I love social media. Blogs, email, podcasts, facebook, YouTube, Skype, even Twitter (in moderation, of course). With all these tools at our disposal, is there any reason to maintain traditional concepts of office hours? Wouldn’t it be more efficient to simply create a knowledge base or FAQ section of our course website, as is standard practice in corporate customer support? While these aren’t bad ideas, there are distinct things that only incarnational meetings can accomplish.
1. Encouragement – While supportive notes on an email can be meaningful, there is simply no replacement for having a mentor look you in the eye and being told you have what it takes to make it. When I met with Mick Boersma recently to discuss new media and Talbot alumni, his concern was rooted in the irreplaceable role face-to-face meetings play in encouraging students and alumni. Wise man.
2. Real-life training – While it is helpful to offer shy students some non-intimidating opportunities to express themselves, at some point we are coddling, rather than protecting, students. If students graduate from our school unable to speak while looking an authority figure in the eye, they will fail in the marketplace.

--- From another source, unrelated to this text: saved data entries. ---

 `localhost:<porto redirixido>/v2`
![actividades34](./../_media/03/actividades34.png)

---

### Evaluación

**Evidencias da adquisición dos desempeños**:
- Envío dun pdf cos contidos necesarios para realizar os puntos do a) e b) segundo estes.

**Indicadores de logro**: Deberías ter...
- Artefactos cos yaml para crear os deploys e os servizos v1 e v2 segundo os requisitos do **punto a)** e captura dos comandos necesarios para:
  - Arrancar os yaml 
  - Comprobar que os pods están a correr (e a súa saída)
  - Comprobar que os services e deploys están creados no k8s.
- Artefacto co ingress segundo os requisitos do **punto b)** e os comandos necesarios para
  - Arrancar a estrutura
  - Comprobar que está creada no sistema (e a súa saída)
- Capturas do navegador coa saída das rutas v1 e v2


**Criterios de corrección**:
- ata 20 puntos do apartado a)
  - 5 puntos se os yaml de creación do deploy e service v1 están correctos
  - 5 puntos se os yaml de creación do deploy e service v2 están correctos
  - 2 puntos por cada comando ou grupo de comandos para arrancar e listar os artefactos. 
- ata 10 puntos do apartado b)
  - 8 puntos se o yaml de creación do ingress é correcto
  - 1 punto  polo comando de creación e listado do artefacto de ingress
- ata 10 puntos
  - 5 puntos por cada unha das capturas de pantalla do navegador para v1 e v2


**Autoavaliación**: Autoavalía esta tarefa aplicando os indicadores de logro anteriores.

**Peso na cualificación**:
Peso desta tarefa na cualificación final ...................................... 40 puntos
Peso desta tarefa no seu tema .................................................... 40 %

3. Small group discussions – Often, the best office hour discussions are with two or three students at once. While there are chat-rooms and forums that can replicate some of this experience online, the digital communication lacks the feeling of reality at times, without the excitement that can build in real-time. Further, incarnational office hours helps students learn to disagree without being disagreeable, another important real-world learning need, and one that rarely develops on message boards.